(Document images with source code)
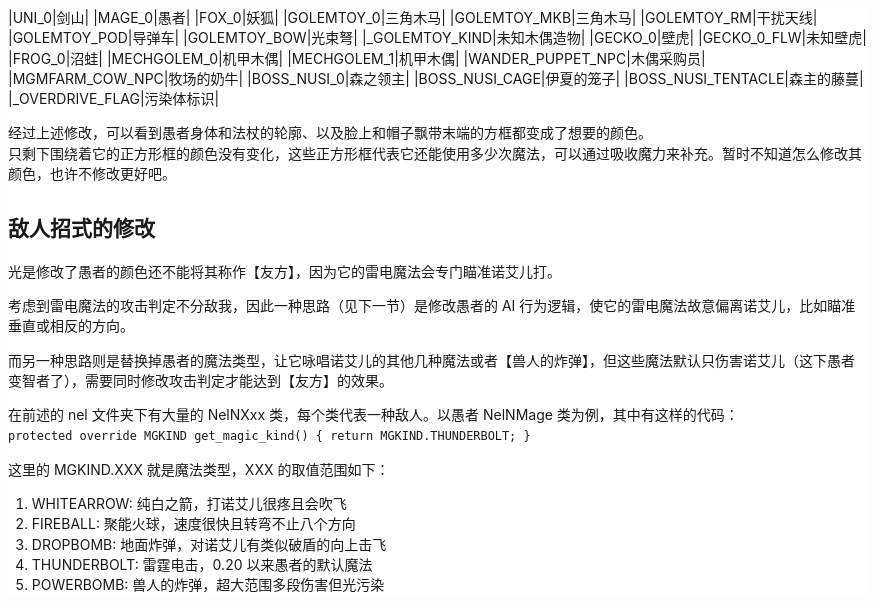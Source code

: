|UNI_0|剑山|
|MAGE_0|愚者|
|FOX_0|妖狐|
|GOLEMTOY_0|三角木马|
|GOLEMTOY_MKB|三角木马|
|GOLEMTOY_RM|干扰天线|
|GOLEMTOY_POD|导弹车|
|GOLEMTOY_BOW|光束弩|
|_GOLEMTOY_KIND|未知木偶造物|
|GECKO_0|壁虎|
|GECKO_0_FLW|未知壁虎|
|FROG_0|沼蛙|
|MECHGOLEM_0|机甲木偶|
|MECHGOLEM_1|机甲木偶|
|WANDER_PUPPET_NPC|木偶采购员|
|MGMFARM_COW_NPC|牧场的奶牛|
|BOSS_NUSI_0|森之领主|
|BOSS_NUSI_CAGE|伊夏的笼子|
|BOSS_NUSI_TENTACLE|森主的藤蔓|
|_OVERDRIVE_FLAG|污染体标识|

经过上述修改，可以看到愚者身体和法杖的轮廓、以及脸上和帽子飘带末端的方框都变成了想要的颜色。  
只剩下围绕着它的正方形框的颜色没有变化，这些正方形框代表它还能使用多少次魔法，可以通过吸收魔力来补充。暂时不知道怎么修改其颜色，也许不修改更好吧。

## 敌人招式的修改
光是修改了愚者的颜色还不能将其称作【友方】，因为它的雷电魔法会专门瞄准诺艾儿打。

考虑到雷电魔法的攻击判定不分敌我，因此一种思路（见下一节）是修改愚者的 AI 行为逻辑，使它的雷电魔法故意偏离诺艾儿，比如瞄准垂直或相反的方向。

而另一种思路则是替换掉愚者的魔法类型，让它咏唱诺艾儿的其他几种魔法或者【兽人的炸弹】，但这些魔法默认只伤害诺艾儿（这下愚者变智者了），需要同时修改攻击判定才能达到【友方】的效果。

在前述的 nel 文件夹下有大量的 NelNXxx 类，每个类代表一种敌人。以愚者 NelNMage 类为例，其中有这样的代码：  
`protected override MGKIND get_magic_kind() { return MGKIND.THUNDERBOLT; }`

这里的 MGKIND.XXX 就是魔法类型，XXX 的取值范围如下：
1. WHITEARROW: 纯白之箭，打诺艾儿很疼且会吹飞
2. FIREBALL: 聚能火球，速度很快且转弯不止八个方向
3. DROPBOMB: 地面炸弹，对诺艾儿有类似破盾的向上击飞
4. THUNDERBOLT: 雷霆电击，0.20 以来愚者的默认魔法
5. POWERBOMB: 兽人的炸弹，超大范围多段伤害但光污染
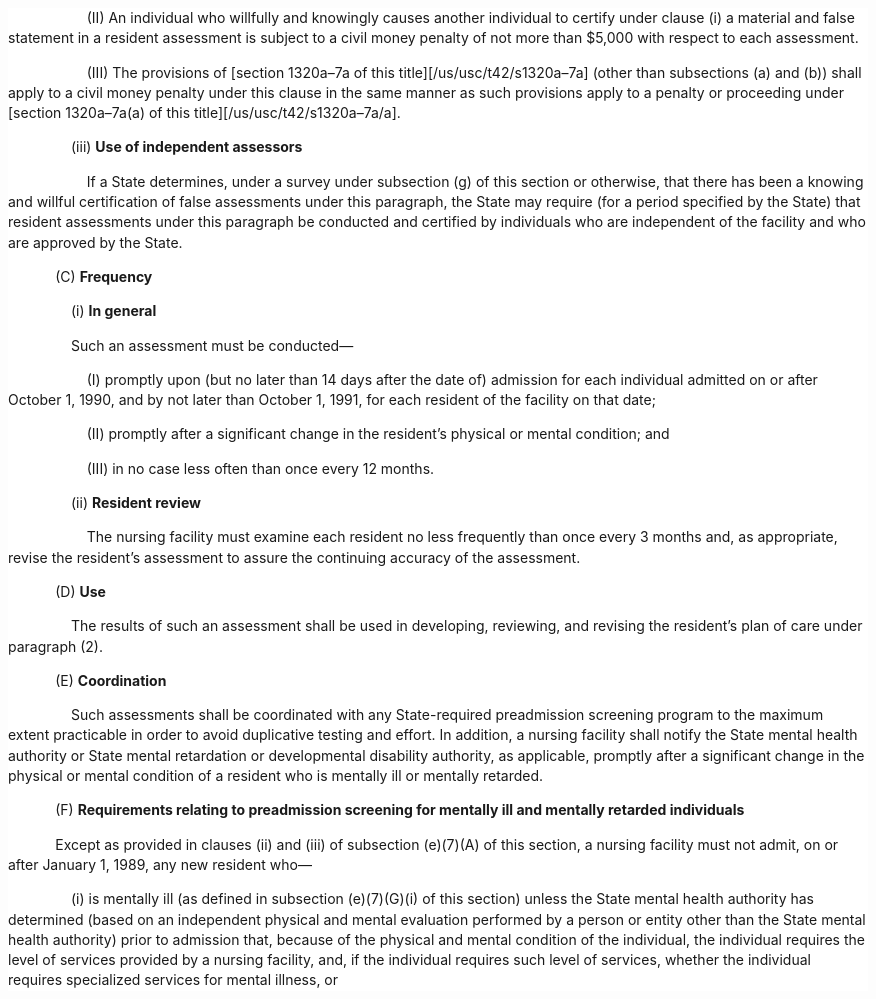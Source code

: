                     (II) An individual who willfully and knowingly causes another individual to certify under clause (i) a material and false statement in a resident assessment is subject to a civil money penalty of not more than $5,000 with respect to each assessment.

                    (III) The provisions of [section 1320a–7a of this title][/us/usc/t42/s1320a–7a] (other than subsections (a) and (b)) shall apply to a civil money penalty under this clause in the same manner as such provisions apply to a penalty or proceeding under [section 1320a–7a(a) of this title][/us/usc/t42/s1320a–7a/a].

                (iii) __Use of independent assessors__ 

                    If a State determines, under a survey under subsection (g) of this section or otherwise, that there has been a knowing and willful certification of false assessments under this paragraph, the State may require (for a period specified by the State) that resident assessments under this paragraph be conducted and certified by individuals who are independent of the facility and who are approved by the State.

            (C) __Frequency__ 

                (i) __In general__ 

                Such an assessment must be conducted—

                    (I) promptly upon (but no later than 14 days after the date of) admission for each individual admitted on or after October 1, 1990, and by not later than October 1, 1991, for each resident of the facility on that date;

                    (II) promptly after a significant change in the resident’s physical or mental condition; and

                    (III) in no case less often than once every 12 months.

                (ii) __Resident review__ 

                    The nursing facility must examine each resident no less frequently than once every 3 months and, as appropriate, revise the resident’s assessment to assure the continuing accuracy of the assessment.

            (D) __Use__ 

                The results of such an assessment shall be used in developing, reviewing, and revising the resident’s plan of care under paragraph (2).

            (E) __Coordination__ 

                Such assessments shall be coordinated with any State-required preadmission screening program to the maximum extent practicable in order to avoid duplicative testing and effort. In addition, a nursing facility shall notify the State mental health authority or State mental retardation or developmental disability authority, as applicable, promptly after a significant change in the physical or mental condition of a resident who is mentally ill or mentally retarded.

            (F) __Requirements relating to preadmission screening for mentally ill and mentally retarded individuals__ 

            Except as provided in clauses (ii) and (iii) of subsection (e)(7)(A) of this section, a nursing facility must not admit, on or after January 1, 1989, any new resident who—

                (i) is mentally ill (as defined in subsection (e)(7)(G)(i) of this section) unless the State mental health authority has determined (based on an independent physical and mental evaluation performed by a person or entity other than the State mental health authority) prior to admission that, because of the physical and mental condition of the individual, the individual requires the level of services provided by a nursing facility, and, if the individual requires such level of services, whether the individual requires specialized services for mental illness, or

### Brief
Within the entries above, find every line where the string "authority" occurs, and copy it.

### Solution to this task
                Such assessments shall be coordinated with any State-required preadmission screening program to the maximum extent practicable in order to avoid duplicative testing and effort. In addition, a nursing facility shall notify the State mental health authority or State mental retardation or developmental disability authority, as applicable, promptly after a significant change in the physical or mental condition of a resident who is mentally ill or mentally retarded.
                (i) is mentally ill (as defined in subsection (e)(7)(G)(i) of this section) unless the State mental health authority has determined (based on an independent physical and mental evaluation performed by a person or entity other than the State mental health authority) prior to admission that, because of the physical and mental condition of the individual, the individual requires the level of services provided by a nursing facility, and, if the individual requires such level of services, whether the individual requires specialized services for mental illness, or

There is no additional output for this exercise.